Interobserver agreement of the swirl sign and hematoma heterogeneity was nearly perfect (κ = 0.81) and substantial (κ = 0.79), respectively, similar to results demonstrated by Selariu for the swirl sign (κ = 0.80). To facilitate high interobserver agreement, a pre-specified viewing window width and level of 30 and 30 respectively is recommended similar to strategies employed in NCCT evaluation for ischemic stroke and for CTA spot sign identification [17, 21]. Utilization of thin slice CT may further improve agreement or alter performance but requires further study [22]. Swirl sign prevalence was modestly higher in our study (46 %) compared to Selariu (30 %) and Kim (15 %). Previous radiological-surgical correlation studies in patients with traumatic extra-axial hematomas demonstrate that the swirl sign was associated with evidence of active bleeding at time of surgery evacuation, most commonly arterial hemorrhage [11, 23]. Extravasation of intravenous contrast both on post-contrast CT and conventional angiogram in epidural hematomas has also been shown and further support active bleeding in epidural hematomas [24, 25]. Recently in acute ICH patients, the spot sign was studied using a dynamic 60 s CTA acquisition and demonstrated evolving growth over time consistent with sites of active extravasation [13]. Our finding that swirl signs were associated both hematoma expansion and spot sign is consistent with these previous findings suggesting recent or on-going extravasation and potential risk for further expansion [20].

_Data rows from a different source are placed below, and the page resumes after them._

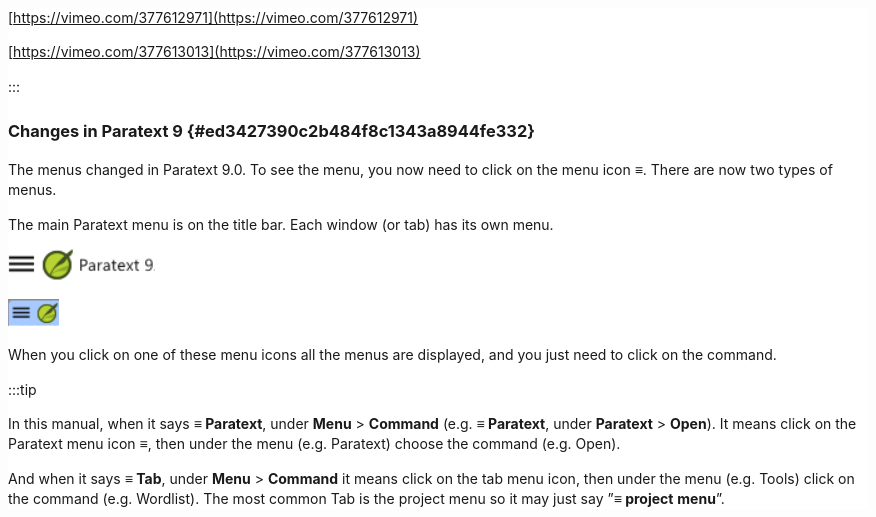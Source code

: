 
<div class='notion-row'>
<div class='notion-column' style={{width: 'calc((100% - (min(32px, 4vw) * 1)) * 0.5)'}}>

[https://vimeo.com/377612971](https://vimeo.com/377612971)

</div><div className='notion-spacer'></div>

<div class='notion-column' style={{width: 'calc((100% - (min(32px, 4vw) * 1)) * 0.5)'}}>

[https://vimeo.com/377613013](https://vimeo.com/377613013)

</div><div className='notion-spacer'></div>
</div>

:::


### **Changes in Paratext 9** {#ed3427390c2b484f8c1343a8944fe332}


The menus changed in Paratext 9.0. To see the menu, you now need to click on the menu icon ≡. There are now two types of menus.


<div class='notion-row'>
<div class='notion-column' style={{width: 'calc((100% - (min(32px, 4vw) * 1)) * 0.5)'}}>

The main Paratext menu is on the title bar. Each window (or tab) has its own menu.

</div><div className='notion-spacer'></div>

<div class='notion-column' style={{width: 'calc((100% - (min(32px, 4vw) * 1)) * 0.5000000000000002)'}}>

![](./292988024.png)

![](./1732818659.png)

</div><div className='notion-spacer'></div>
</div>

When you click on one of these menu icons all the menus are displayed, and you just need to click on the command.


:::tip

In this manual, when it says **≡ Paratext**, under **Menu** &gt; **Command** (e.g. **≡ Paratext**, under **Paratext** &gt; **Open**). It means click on the Paratext menu icon ≡, then under the menu (e.g. Paratext) choose the command (e.g. Open).

And when it says **≡ Tab**, under **Menu** &gt; **Command** it means click on the tab menu icon, then under the menu (e.g. Tools) click on the command (e.g. Wordlist). The most common Tab is the project menu so it may just say ”**≡ project** **menu**”.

Our study was limited in sample size with a significant proportion of patients excluded due to surgical intervention, lack of adequate CT follow-up, or severe motion artifact at baseline. This limited our statistical power and number of variables allowable for multivariable analysis. This study was also performed retrospectively and further prospective study is required to determine whether these methods may be employed with high-interobserver agreement real-time in the acute setting. Variations in CT scanners may contribute to heterogeneity in CTD results and further validation in a multicenter setting with CT scanners from different models and manufacturers is needed [6]. The semi-automated ROI generation techniques used in this study demonstrated high correlation with the previously validated Quantomo technique but remains limited by the need for manual seed placement and tracing to prevent ROI extension into areas of IVH and dural or calvarial hematoma contact.

Conclusion

The NCCT swirl sign and hematoma heterogeneity are significantly associated with hematoma expansion and the CTA spot sign. CTD SD is the best CTD predictor of expansion however is not significantly associated with spot sign. In the absence of CTA availability, swirl sign and hematoma heterogeneity recognition may aide in hematoma expansion.